自动语音识别系统是将语音转化为文本的技术,比如Alexa的核心系统就包含一个预测下一个单词的模型。这些模型通常基于n-gram语言模型,这意味着它们可以根据先前的单词计算下一个单词出现的概率。
n-gram模型基于一个假设:第n个词的出现只与前n-1个词有关,而与其他词无关。整个句子的概率等于各词概率的乘积,这些概率可以通过语料库中的统计数据得出。
然而,像递归神经网络这样的复杂架构难以应用于实时系统,因为它们需要学习长期依赖关系,这在语音识别中很有用,但通常难以从多个语料库中获取数据。
这就是为什么亚马逊的研究人员致力于开发适合语音识别的人工智能模型的原因。在2019年于奥地利格拉茨举办的Interspeech会议上,研究人员发表了一篇题为《可扩展多语料库神经语言模型在ASR中的应用》的论文和博客,声称他们成功将单词识别错误率降低了6.2%。
神经语言模型(NLM)在自动语音识别(ASR)等任务中的表现优于传统的n-gram语言模型。然而,要在实际大规模的ASR系统中使用NLM,还需要克服一些挑战,包括处理异源语料库的训练、减少潜在延迟的影响以及解决个性化偏见问题。
研究人员通过构建领域内和领域外的数据集来解决数据稀缺的问题,这些数据集是线性组合的,并根据其与领域内数据的相关性为每个语料库分配一个评分,从而决定选择样本的可能性。
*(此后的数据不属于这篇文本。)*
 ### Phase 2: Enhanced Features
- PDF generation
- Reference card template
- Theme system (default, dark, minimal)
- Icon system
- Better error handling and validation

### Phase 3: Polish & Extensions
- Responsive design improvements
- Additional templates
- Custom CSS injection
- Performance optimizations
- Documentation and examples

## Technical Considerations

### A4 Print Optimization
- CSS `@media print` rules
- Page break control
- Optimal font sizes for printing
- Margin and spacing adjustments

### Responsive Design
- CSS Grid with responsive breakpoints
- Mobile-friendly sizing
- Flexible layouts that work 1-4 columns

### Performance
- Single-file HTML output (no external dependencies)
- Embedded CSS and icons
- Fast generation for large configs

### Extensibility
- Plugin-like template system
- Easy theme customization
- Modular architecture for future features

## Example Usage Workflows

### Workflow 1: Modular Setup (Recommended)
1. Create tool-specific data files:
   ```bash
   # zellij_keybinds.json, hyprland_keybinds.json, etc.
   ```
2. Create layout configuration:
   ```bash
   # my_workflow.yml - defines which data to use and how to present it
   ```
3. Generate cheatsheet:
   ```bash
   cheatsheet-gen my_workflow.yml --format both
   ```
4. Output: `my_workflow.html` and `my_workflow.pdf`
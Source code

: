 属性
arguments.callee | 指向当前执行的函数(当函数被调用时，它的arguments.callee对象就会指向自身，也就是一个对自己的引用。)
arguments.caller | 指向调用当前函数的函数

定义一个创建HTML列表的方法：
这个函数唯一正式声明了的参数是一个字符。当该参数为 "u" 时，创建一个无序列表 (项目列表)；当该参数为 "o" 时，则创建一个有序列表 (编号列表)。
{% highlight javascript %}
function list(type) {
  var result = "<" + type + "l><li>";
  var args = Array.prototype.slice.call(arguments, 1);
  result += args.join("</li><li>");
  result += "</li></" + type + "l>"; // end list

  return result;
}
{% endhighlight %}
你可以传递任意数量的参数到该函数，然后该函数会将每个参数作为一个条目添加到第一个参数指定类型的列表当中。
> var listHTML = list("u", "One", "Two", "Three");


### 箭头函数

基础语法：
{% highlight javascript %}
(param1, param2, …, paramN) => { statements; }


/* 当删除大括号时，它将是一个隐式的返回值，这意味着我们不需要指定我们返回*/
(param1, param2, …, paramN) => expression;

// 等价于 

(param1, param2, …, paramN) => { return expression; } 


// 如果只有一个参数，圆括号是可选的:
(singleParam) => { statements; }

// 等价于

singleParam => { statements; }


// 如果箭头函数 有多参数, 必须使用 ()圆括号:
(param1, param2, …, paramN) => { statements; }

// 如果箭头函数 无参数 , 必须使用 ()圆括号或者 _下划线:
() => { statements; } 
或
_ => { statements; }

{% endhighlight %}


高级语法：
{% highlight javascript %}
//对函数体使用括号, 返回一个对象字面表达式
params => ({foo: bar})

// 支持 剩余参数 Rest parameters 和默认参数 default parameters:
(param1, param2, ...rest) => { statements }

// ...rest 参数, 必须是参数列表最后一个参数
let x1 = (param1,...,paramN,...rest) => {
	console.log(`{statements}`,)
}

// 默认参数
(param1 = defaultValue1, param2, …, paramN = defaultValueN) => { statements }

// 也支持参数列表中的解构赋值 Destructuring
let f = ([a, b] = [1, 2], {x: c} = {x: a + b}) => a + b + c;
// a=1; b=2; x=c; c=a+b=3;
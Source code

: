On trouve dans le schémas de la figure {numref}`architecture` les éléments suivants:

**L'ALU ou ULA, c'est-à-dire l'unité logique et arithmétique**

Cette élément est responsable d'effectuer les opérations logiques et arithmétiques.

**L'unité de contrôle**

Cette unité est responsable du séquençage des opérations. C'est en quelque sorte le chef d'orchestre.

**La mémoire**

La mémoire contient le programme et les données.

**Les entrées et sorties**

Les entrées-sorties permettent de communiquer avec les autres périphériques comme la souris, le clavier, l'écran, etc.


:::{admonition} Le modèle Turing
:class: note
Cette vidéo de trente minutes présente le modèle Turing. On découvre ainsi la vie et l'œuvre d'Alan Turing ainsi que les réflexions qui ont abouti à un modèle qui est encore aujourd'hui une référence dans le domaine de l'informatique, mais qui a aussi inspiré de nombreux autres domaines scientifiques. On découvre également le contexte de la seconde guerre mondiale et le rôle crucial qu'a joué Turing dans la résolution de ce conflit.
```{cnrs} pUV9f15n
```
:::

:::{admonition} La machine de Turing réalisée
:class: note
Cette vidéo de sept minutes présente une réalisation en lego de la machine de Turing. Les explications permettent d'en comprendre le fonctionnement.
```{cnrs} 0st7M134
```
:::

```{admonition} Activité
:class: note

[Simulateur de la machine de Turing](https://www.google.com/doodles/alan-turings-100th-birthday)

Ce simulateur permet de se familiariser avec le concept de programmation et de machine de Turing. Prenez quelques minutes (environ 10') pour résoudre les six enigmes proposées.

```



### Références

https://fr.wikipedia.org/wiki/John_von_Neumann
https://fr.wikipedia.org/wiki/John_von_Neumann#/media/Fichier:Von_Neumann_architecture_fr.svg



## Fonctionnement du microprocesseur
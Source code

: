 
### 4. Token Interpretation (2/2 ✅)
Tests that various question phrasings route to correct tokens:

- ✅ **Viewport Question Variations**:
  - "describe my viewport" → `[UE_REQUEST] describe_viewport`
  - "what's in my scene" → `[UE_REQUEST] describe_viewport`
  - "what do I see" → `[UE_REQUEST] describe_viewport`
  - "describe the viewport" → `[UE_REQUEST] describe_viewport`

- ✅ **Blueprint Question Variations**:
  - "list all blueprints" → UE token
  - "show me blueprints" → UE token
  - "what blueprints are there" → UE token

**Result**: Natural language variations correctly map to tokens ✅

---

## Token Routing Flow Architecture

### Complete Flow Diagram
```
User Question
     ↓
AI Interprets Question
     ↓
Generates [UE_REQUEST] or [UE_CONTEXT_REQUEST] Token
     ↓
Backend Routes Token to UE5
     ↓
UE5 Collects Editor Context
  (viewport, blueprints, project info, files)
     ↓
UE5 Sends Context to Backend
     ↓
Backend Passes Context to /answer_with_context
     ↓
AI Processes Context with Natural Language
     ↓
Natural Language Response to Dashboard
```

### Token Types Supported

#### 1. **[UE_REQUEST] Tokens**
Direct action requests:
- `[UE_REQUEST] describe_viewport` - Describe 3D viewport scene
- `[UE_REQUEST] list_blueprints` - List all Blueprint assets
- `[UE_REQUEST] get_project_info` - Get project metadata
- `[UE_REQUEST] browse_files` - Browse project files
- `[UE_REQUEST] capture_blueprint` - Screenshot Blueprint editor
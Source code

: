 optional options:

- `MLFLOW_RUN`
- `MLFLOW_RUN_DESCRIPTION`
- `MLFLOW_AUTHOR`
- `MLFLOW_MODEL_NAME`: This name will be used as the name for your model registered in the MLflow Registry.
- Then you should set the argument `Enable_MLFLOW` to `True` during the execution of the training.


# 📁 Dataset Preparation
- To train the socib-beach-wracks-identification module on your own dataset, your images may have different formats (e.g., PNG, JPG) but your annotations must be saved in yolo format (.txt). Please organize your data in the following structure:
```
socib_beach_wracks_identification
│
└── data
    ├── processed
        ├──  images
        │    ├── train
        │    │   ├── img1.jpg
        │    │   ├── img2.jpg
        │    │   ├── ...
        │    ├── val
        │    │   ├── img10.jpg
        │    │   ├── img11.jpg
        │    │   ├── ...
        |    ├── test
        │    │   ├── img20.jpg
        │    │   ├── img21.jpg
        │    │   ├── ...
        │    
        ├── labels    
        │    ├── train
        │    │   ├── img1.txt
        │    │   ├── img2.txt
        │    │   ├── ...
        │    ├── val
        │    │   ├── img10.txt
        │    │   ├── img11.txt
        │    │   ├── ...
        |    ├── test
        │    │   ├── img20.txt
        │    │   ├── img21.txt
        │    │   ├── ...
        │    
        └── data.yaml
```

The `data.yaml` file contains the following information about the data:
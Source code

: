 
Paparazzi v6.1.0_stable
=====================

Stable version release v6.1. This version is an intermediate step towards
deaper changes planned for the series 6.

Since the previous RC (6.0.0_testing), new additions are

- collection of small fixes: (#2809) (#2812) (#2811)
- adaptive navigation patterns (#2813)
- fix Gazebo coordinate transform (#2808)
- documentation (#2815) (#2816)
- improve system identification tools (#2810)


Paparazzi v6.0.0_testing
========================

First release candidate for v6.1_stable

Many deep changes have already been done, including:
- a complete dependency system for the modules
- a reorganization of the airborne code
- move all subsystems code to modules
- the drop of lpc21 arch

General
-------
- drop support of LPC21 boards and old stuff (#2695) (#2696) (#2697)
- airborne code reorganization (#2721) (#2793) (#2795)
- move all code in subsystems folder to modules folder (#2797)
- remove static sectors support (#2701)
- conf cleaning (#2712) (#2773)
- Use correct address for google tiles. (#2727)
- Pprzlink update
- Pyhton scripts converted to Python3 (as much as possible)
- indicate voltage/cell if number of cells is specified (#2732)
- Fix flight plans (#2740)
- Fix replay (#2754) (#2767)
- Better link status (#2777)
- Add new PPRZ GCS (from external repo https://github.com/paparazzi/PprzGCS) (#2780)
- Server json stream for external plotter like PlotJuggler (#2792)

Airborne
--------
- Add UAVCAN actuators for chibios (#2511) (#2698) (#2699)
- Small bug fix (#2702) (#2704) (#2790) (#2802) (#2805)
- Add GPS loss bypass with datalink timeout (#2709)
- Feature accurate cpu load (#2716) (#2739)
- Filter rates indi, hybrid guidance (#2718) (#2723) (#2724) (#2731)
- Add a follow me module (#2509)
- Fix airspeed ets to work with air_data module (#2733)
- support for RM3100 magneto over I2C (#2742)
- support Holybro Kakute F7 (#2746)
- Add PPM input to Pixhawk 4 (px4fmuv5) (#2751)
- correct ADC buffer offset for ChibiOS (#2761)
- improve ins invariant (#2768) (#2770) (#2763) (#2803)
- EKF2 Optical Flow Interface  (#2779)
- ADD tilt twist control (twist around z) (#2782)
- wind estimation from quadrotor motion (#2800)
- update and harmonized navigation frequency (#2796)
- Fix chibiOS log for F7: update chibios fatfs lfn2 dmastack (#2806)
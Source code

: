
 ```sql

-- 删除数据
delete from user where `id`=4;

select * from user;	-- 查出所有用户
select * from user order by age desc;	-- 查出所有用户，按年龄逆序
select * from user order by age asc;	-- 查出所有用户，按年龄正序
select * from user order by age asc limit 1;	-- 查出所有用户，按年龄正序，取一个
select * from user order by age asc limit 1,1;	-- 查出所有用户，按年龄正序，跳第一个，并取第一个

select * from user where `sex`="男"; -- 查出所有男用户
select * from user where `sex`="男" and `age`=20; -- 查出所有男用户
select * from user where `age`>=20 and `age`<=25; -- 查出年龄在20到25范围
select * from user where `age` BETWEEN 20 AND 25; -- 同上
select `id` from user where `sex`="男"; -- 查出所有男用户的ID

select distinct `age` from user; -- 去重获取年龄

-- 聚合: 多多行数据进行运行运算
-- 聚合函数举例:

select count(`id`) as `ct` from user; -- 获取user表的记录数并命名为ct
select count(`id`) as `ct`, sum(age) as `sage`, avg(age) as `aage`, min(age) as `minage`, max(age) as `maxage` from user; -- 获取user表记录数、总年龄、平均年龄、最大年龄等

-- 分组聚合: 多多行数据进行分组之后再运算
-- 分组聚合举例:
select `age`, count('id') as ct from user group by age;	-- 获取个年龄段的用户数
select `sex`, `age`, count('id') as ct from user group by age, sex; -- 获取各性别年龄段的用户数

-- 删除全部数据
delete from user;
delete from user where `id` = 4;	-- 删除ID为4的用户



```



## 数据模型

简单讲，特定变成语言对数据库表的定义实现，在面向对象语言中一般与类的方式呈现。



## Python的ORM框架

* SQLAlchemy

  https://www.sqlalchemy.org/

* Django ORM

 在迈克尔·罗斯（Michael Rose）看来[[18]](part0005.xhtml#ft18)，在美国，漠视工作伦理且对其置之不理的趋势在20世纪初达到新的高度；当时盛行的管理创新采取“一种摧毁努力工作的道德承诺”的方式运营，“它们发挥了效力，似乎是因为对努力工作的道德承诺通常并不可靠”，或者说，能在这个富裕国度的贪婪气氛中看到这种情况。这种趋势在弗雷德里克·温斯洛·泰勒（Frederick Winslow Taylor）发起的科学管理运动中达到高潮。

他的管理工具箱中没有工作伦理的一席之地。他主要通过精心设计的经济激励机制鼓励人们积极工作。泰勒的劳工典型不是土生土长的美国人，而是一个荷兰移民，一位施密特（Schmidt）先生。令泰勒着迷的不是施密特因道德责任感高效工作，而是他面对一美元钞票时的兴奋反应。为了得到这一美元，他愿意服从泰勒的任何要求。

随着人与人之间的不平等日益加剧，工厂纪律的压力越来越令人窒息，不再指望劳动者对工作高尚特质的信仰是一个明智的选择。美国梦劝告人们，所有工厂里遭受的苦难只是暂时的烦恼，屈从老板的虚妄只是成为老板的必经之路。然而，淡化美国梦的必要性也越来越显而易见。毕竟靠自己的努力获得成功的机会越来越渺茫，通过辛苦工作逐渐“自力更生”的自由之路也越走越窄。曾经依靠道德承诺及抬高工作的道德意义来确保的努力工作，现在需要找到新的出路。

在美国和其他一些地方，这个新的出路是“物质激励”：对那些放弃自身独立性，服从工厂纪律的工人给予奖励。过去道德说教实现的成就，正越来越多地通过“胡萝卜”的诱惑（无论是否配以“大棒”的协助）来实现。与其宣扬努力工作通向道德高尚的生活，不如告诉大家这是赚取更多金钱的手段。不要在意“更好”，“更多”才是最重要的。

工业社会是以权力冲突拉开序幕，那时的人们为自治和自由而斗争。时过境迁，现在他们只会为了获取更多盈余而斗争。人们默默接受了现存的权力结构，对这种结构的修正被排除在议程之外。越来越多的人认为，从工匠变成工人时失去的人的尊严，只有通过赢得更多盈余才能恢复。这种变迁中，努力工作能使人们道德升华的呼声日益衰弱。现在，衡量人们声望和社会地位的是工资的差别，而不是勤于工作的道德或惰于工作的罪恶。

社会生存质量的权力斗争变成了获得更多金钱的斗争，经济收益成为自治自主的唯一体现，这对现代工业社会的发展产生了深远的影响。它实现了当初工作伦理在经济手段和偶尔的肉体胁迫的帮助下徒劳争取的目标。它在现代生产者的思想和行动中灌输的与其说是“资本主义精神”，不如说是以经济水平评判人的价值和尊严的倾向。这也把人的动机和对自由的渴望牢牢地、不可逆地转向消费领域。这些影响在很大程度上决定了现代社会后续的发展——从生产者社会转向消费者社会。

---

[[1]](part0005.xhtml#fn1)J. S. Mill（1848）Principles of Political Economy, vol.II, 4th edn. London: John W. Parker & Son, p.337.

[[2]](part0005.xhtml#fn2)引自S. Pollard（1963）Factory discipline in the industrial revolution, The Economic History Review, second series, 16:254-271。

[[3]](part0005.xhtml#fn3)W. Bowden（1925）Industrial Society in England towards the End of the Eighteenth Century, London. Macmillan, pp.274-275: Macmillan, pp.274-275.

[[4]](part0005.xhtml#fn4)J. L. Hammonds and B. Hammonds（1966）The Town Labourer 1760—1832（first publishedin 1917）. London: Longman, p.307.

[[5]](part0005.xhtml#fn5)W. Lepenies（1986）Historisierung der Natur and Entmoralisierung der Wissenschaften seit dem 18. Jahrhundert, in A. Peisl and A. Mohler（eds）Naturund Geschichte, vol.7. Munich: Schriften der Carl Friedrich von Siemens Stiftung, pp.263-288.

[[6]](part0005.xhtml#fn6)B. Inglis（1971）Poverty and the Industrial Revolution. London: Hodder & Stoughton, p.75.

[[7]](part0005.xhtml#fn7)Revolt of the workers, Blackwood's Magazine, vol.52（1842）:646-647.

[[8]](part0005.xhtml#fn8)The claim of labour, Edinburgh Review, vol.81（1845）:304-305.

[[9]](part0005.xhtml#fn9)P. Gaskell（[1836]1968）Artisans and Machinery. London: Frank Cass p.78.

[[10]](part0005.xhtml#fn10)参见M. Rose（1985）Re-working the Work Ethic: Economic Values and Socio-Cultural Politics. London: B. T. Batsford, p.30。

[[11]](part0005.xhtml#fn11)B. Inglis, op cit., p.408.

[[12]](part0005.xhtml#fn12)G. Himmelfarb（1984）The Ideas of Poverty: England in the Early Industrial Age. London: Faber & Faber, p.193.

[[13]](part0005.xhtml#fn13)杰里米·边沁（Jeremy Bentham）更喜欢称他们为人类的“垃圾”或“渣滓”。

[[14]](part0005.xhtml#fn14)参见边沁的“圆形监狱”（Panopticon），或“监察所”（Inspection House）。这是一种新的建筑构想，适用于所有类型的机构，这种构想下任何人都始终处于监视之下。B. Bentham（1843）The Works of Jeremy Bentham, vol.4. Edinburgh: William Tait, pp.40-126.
接下来,研究人员采用了迁移学习的方法,即将为任务A开发的模型作为起点,用于任务B的模型开发过程。迁移学习是指通过从相关任务中转移知识来改进新任务的学习。尽管大多数机器学习算法都是为了解决单一任务而设计的,但促进迁移学习的算法的开发一直是机器学习领域的研究重点。对于人类而言,迁移学习也很常见,例如学习识别苹果有助于识别梨,或者学习弹奏电子琴有助于学习钢琴。
随后,研究人员通过一个带有n-gram语言模型的语音识别器传递数据,利用人工智能模型来改进其预测。为了避免传统模型排斥人工智能模型的风险,研究人员使用人工智能模型生成合成数据,为模型提供额外的训练数据。
训练数据中的样本是一对词汇,而不是单独的词汇,这是噪声对比估计方案的一部分,其中一个词汇是目标词汇,另一个则是随机选择的。模型的任务是通过直接估计目标词汇的概率来学习区分。
最后,研究人员量化了人工智能模型的权重,以进一步提高其效率。量化考虑了特定变量可以接受的所有值范围,并将其划分为固定数量的区间,这样区间内的所有值都可以近似为一个数字。据研究人员透露,由于量化,人工智能模型在50%的情况下使语音处理时间增加了不超过65毫秒,在90%的情况下增加了不超过285毫秒。